I once heard it said that forgiveness is not only coming to accept your past, but that it is also learning to give up the hope that the past could be any different. For me, forgiveness also meant coming to terms with who I really am, the person whom I have spent most of my life running from. It also means realising that it is okay if I am no longer the person I once was – that it is okay if I don’t have all the answers, or the right words, or the “right” beliefs.
I am very different now, and I am finally learning to accept that that is okay. I am ready to step out of my past and to embrace my “new” self. I can’t begin to love myself unless I know who I am, and although I know many things about myself, I do not know everything yet.
I woke up a few days ago and realised that I have been hiding this “new” self from all of the people who knew the “old” me – the girl before the breakdown.
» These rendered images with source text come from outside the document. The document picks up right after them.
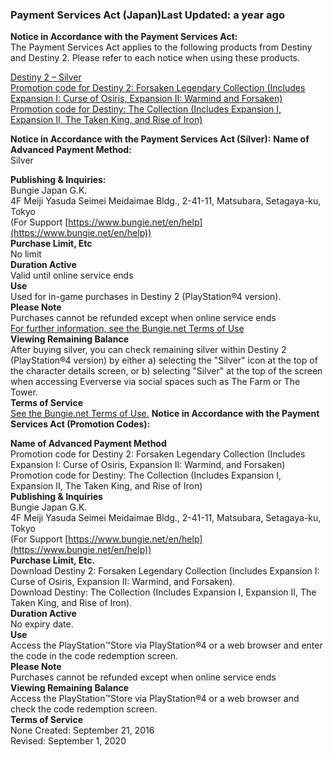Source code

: ### Payment Services Act (Japan)Last Updated: a year ago

**Notice in Accordance with the Payment Services Act:**  
The Payment Services Act applies to the following products from Destiny and Destiny 2. Please refer to each notice when using these products.  
  
[Destiny 2 – Silver](https://www.bungie.net/7/en/legal/paymentservicesact#silver)  
[Promotion code for Destiny 2: Forsaken Legendary Collection (Includes Expansion I: Curse of Osiris, Expansion II: Warmind and Forsaken)](https://www.bungie.net/7/en/legal/paymentservicesact#forsaken)  
[Promotion code for Destiny: The Collection (Includes Expansion I, Expansion II, The Taken King, and Rise of Iron)](https://www.bungie.net/7/en/legal/paymentservicesact#collection)  
  
**Notice in Accordance with the Payment Services Act (Silver):** **Name of Advanced Payment Method:**  
Silver  
  
**Publishing & Inquiries:**  
Bungie Japan G.K.  
4F Meiji Yasuda Seimei Meidaimae Bldg., 2-41-11, Matsubara, Setagaya-ku, Tokyo  
(For Support [https://www.bungie.net/en/help](https://www.bungie.net/en/help))  
**Purchase Limit, Etc**  
No limit  
**Duration Active**  
Valid until online service ends  
**Use**  
Used for in-game purchases in Destiny 2 (PlayStation®4 version).  
**Please Note**  
Purchases cannot be refunded except when online service ends  
[For further information, see the Bungie.net Terms of Use](https://www.bungie.net/7/en/legal/terms)  
**Viewing Remaining Balance**  
After buying silver, you can check remaining silver within Destiny 2 (PlayStation®4 version) by either a) selecting the "Silver" icon at the top of the character details screen, or b) selecting "Silver" at the top of the screen when accessing Eververse via social spaces such as The Farm or The Tower.  
**Terms of Service**  
[See the Bungie.net Terms of Use.](https://www.bungie.net/7/en/legal/terms) **Notice in Accordance with the Payment Services Act (Promotion Codes):**  
  
**Name of Advanced Payment Method**  
Promotion code for Destiny 2: Forsaken Legendary Collection (Includes Expansion I: Curse of Osiris, Expansion II: Warmind, and Forsaken)  
Promotion code for Destiny: The Collection (Includes Expansion I, Expansion II, The Taken King, and Rise of Iron)  
**Publishing & Inquiries**  
Bungie Japan G.K.  
4F Meiji Yasuda Seimei Meidaimae Bldg., 2-41-11, Matsubara, Setagaya-ku, Tokyo  
(For Support [https://www.bungie.net/en/help](https://www.bungie.net/en/help))  
**Purchase Limit, Etc.**  
Download Destiny 2: Forsaken Legendary Collection (Includes Expansion I: Curse of Osiris, Expansion II: Warmind, and Forsaken).  
Download Destiny: The Collection (Includes Expansion I, Expansion II, The Taken King, and Rise of Iron).  
**Duration Active**  
No expiry date.  
**Use**  
Access the PlayStation™Store via PlayStation®4 or a web browser and enter the code in the code redemption screen.  
**Please Note**  
Purchases cannot be refunded except when online service ends  
**Viewing Remaining Balance**  
Access the PlayStation™Store via PlayStation®4 or a web browser and check the code redemption screen.  
**Terms of Service**  
None Created: September 21, 2016  
Revised: September 1, 2020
I have been feeling ashamed of who I am now, ashamed of being different, ashamed of questioning the world around me. Those people who once knew me... they don’t like the “new” me. They keep asking “where Stephanie went”, or “where is the old Stephanie?” Instead of telling them the truth, I began living a lie. I began pretending to be the girl I used to be for fear of being abandoned for who I really am.
I don’t think that is fair. I think I should be free to live life as I am, with all of my quirks and peculiarities. I think I should be free to embrace my doubt, my scepticism, and my curiosity. I think I should be free to grow and to change. I should be free to fly.
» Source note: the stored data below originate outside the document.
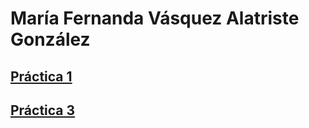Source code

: # **María Fernanda Vásquez Alatriste González**

## [Práctica 1](./práctica_1.md)


## [Práctica 3](https://github.com/spacewaffle02/Pr-ctica3_LenguajesInterpretados.git)
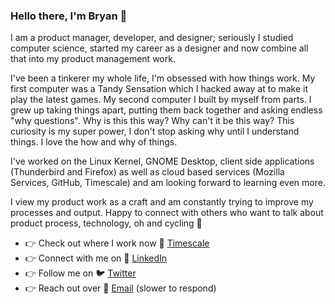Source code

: ### Hello there, I'm Bryan 👋

I am a product manager, developer, and designer; seriously I studied computer science, started my career as a designer and now combine all that into my product management work. 

I've been a tinkerer my whole life, I'm obsessed with how things work. My first computer was a Tandy Sensation which I hacked away at to make it play the latest games.  My second computer I built by myself from parts. I grew up taking things apart, putting them back together and asking endless "why questions". Why is this this way? Why can't it be this way? This curiosity is my super power, I don't stop asking why until I understand things. I love the how and why of things.

I've worked on the Linux Kernel, GNOME Desktop, client side applications (Thunderbird and Firefox) as well as cloud based services (Mozilla Services, GitHub, Timescale) and am looking forward to learning even more.

I view my product work as a craft and am constantly trying to improve my processes and output. Happy to connect with others who want to talk about product process, technology, oh and cycling 🚴

- 👉 Check out where I work now 🐯 [Timescale](https://timescale.com)
- 👉 Connect with me on :link: [LinkedIn](https://www.linkedin.com/in/clarkbw/) 
- 👉 Follow me on :bird: [Twitter](https://twitter.com/clarkbw) 
- 👉 Reach out over :incoming_envelope: [Email](mailto:clarkbw@gmail.com) (slower to respond)
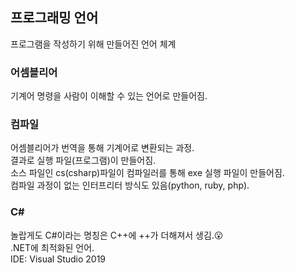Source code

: ## 프로그래밍 언어

프로그램을 작성하기 위해 만들어진 언어 체계

### 어셈블리어

기계어 명령을 사람이 이해할 수 있는 언어로 만들어짐.

### 컴파일

어셈블리어가 번역을 통해 기계어로 변환되는 과정.<br>
결과로 실행 파일(프로그램)이 만들어짐.<br>
소스 파일인 cs(csharp)파일이 컴파일러를 통해 exe 실행 파일이 만들어짐.<br>
컴파일 과정이 없는 인터프리터 방식도 있음(python, ruby, php).

### C#
놀랍게도 C#이라는 명칭은 C++에 ++가 더해져서 생김.😮<br>
.NET에 최적화된 언어.<br>
IDE: Visual Studio 2019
I must ask myself, “Do you believe that you are worthy of happiness? Do you believe that abundance, success, comfort, fulfilment, peace, joy and love are part of your birthright, or do you believe they are not?” My life, I think, manifests what I believe, and it is time to shed the burdens of my past and embrace the woman I was born to be. I choose not to live in fear of criticism. I choose not to live in fear of rejection. I choose to be empowered, I choose to dream, I choose to hope. I choose to live.
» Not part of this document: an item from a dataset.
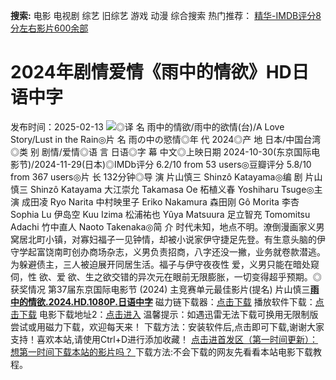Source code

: **搜索:** 电影 电视剧 综艺 旧综艺 游戏 动漫 综合搜索 热门推荐： [精华-IMDB评分8分左右影片600余部](https://www.dytt8.com/html/gndy/jddy/20160320/50510.html)
# 2024年剧情爱情《雨中的情欲》HD日语中字
发布时间：2025-02-13 
![](https://img9.doubanio.com/view/photo/l_ratio_poster/public/p2910100676.jpg)◎译 名 雨中的情欲/雨中的欲情(台)/A Love Story/Lust in the Rain◎片 名 雨の中の慾情◎年 代 2024◎产 地 日本/中国台湾◎类 别 剧情/爱情◎语 言 日语◎字 幕 中文◎上映日期 2024-10-30(东京国际电影节)/2024-11-29(日本)◎IMDb评分 6.2/10 from 53 users◎豆瓣评分 5.8/10 from 367 users◎片 长 132分钟◎导 演 片山慎三 Shinzô Katayama◎编 剧 片山慎三 Shinzô Katayama 大江崇允 Takamasa Oe 柘植义春 Yoshiharu Tsuge◎主 演 成田凌 Ryo Narita 中村映里子 Eriko Nakamura 森田刚 Gô Morita 李杏 Sophia Lu 伊岛空 Kuu Izima 松浦祐也 Yûya Matsuura 足立智充 Tomomitsu Adachi 竹中直人 Naoto Takenaka◎简 介 时代未知，地点不明。潦倒漫画家义男窝居北町小镇，对寡妇福子一见钟情，却被小说家伊守捷足先登。有生意头脑的伊守学起富饶南町创办商场杂志，义男负责招商，八字还没一撇，业务就卷款潜逃。为躲避债主，三人被迫展开同居生活。福子与伊守夜夜性 爱，义男只能在暗处窥 伺，性 欲、爱 欲、生之欲交错的异次元在眼前无限膨胀，一切变得超乎预期。◎获奖情况 第37届东京国际电影节 (2024) 主竞赛单元最佳影片(提名) 片山慎三[**雨中的情欲.2024.HD.1080P.日语中字**](magnet:?xt=urn:btih:fc7299876b4f56f322dca701faa2b68948eb309a&dn=%e9%98%b3%e5%85%89%e7%94%b5%e5%bd%b1dygod.org.%e9%9b%a8%e4%b8%ad%e7%9a%84%e6%83%85%e6%ac%b2.2024.HD.1080P.%e6%97%a5%e8%af%ad%e4%b8%ad%e5%ad%97.mkv&tr=udp%3a%2f%2ftracker.opentrackr.org%3a1337%2fannounce&tr=udp%3a%2f%2fexodus.desync.com%3a6969%2fannounce) 磁力链下载器：[点击下载](https://dygod.org/js/bt.htm "qBittorrent") 播放软件下载：[点击下载](https://dygod.org/js/player.htm "PotPlayer") 电影下载地址2：[点击进入](https://dygod.org/ "阳光电影") 温馨提示：如遇迅雷无法下载可换用无限制版尝试或用磁力下载，欢迎每天来！  下载方法：安装软件后,点击即可下载,谢谢大家支持！喜欢本站,请使用Ctrl+D进行添加收藏！ [点击进首发区（第一时间更新）：想第一时间下载本站的影片吗？ ](https://www.ygdy8.net/)下载方法:不会下载的网友先看看本站电影下载教程。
This blog is a work in progress, an ongoing exploration of self and a quest to discover who I truly am and to share it with the world. Through blogging about my thoughts, my experiences, my opinions, and my beliefs, I hope to find strength enough to break free of my constrains, real or imagined. I want to write it all down, every little thought, hope, dream, and desire. Every mountain, every valley, every stumble and every fall. Only in writing this all out will I come to see the truths peeking out from between these lines.
I hope to become confident enough to be who I truly am without apologies, and, for the first time in my life, I hope to learn to love myself as I deserve to be loved. I am finally okay with the fact that I don’t have all the answers, and that I don’t have to answer to anyone but myself – and that realisation has finally set me free.